-- What to produce --
Going line by line through the data below, how many lines contain the word "article"? Give only the number.

-- Records for processing --

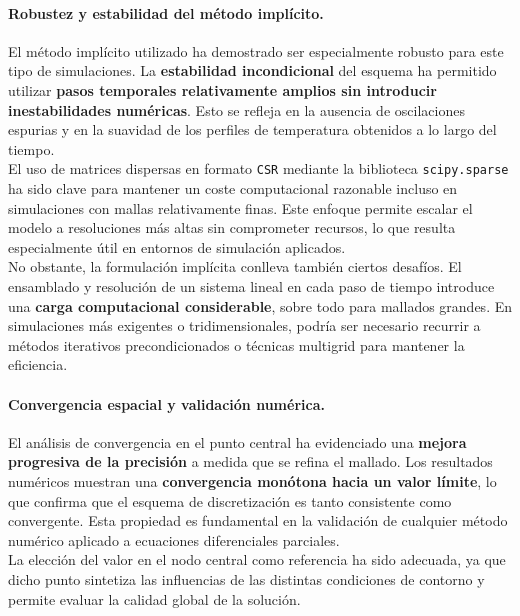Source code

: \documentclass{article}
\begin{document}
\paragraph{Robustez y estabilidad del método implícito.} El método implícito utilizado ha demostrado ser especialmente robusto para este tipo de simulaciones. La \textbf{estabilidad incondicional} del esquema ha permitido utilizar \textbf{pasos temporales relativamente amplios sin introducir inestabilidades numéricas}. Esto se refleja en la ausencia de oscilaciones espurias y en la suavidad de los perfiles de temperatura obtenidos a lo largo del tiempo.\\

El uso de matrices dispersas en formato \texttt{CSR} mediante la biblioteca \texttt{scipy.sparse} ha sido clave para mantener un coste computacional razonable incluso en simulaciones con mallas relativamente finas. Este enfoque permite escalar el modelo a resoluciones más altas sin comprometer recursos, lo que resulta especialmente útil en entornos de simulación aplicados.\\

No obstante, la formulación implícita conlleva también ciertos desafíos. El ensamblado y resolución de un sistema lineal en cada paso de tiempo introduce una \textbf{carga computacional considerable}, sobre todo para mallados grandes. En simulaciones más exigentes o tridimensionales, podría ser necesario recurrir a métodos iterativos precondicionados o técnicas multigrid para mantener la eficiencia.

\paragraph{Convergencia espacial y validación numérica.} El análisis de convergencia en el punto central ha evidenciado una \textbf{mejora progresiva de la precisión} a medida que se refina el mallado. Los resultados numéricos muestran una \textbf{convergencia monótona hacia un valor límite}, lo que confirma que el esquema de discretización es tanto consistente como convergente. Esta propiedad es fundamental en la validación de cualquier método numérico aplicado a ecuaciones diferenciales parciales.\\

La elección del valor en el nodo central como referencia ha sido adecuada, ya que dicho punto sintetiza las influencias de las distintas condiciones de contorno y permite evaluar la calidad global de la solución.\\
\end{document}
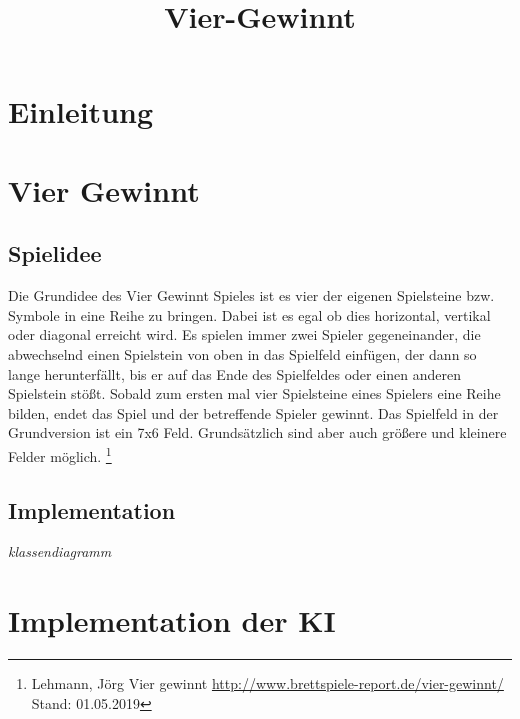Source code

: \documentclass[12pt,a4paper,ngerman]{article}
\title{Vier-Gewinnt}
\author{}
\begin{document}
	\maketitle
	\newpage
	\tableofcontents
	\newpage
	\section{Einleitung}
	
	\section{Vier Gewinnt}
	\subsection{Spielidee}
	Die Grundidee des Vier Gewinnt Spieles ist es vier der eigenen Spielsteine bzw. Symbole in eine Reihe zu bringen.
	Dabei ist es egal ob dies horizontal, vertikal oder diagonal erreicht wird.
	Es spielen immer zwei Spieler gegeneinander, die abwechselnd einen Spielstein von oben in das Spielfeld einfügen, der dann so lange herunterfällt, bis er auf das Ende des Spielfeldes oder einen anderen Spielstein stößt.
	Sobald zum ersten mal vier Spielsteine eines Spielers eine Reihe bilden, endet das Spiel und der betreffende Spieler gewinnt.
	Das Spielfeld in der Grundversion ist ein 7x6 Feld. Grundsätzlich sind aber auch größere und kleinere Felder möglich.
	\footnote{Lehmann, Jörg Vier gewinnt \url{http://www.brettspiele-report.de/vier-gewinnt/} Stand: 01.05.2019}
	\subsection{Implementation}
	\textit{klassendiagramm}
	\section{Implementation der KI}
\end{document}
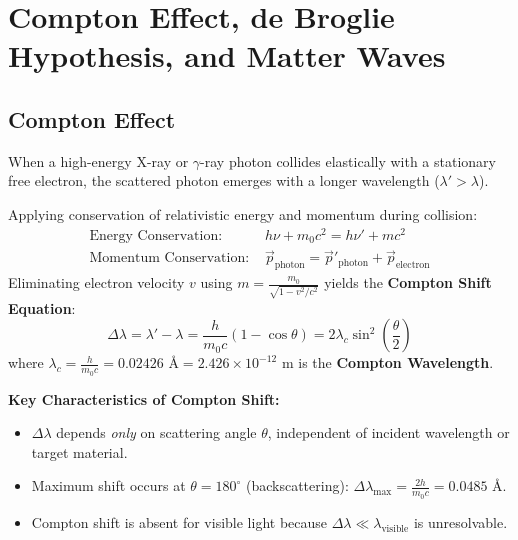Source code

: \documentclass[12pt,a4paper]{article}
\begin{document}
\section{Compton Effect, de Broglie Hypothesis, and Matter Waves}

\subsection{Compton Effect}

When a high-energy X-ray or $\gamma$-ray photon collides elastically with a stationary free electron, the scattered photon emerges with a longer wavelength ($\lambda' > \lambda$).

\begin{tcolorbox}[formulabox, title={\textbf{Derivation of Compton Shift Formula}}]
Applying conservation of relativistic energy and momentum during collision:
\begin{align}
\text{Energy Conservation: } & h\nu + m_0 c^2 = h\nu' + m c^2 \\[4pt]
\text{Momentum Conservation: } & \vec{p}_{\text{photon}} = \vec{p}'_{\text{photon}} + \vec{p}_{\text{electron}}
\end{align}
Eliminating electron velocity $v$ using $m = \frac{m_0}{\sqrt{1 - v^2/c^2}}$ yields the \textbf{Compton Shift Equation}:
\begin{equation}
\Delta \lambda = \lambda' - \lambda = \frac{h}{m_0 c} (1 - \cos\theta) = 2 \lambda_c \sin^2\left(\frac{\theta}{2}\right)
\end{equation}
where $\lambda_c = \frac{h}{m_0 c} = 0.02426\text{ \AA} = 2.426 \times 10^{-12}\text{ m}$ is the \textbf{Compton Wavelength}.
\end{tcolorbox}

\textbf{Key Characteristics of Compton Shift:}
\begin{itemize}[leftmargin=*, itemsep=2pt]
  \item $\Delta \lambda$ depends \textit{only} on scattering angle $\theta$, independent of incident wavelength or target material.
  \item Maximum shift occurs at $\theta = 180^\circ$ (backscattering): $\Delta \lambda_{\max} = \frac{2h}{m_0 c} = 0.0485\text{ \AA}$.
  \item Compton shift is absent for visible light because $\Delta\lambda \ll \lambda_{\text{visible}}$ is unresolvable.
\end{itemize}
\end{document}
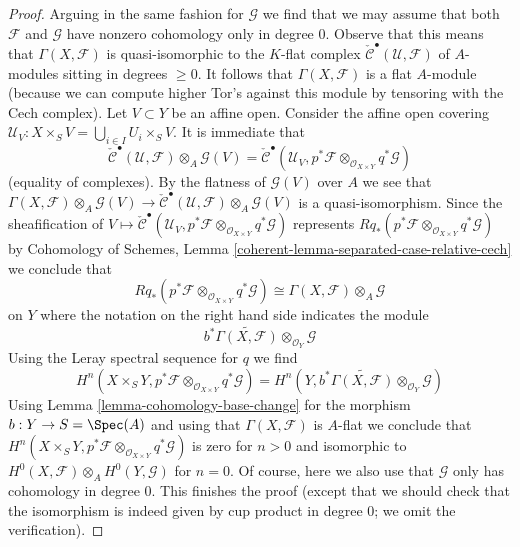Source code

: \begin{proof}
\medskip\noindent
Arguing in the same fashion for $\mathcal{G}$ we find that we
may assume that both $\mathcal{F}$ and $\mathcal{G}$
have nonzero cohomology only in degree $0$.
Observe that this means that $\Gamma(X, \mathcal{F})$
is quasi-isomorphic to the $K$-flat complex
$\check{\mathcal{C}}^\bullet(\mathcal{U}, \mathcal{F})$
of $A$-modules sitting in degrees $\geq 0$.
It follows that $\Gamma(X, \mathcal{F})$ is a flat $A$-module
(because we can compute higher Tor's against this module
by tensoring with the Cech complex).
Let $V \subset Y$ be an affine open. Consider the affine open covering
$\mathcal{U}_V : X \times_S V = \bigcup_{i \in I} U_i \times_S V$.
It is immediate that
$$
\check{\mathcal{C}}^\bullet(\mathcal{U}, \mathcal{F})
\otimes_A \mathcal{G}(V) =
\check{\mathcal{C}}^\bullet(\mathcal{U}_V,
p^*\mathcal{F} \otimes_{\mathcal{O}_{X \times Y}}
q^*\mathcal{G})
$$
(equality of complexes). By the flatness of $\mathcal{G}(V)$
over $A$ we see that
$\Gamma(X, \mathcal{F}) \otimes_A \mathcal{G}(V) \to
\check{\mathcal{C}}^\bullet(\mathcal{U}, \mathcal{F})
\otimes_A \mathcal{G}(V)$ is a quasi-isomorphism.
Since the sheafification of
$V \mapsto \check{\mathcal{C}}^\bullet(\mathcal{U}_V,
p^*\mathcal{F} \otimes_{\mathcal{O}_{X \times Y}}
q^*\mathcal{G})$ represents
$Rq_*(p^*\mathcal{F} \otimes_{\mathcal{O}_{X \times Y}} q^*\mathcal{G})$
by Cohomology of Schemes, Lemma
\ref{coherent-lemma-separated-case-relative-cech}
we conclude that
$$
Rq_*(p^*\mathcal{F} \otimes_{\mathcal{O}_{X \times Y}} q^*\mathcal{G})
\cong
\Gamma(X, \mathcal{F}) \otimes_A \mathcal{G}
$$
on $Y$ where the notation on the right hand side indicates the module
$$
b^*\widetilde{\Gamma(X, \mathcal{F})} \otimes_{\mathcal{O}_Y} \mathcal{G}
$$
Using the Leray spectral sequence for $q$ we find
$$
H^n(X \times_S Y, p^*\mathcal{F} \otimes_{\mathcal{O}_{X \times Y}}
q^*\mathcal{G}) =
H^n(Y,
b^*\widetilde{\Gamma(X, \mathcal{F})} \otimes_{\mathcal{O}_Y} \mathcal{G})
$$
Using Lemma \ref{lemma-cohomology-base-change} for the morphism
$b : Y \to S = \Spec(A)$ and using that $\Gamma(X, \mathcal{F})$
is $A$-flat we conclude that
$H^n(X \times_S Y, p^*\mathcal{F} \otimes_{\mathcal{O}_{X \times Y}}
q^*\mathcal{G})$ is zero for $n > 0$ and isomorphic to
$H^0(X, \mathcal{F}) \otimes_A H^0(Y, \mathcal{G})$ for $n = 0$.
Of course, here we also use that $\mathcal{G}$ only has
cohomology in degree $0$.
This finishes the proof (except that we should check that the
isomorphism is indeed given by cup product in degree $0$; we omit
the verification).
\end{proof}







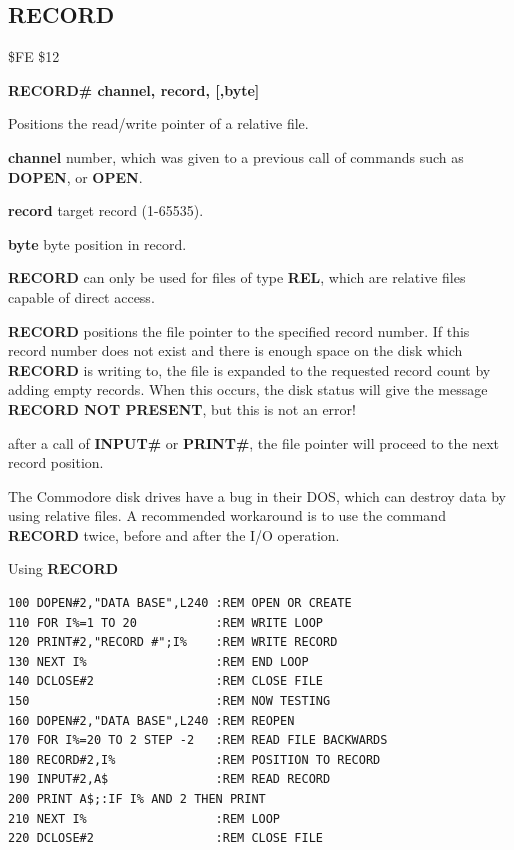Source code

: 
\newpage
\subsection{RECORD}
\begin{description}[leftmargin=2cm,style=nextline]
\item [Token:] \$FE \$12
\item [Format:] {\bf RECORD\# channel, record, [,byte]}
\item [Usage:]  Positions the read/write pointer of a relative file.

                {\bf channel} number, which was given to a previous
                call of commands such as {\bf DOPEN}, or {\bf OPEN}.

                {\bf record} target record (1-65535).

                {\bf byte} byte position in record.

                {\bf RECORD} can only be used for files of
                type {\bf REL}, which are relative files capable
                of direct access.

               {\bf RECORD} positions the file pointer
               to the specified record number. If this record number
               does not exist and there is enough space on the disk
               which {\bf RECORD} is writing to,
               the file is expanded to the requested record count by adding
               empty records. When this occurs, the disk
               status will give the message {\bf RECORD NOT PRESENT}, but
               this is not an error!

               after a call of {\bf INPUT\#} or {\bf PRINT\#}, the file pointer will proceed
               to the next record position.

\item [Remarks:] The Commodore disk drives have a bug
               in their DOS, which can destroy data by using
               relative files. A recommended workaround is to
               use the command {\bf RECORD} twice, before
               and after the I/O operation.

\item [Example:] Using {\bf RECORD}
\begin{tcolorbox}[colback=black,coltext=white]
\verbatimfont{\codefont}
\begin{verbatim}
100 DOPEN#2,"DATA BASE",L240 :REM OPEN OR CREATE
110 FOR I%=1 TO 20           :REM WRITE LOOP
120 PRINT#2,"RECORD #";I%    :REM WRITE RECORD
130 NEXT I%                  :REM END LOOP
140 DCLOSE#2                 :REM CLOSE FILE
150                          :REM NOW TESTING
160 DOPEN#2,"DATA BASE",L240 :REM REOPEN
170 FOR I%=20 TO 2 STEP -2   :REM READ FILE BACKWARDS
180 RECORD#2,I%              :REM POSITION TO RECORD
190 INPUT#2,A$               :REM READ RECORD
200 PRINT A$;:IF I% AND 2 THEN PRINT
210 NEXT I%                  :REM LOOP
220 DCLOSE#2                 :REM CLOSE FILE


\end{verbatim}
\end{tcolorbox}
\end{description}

-- Response to this exercise --
3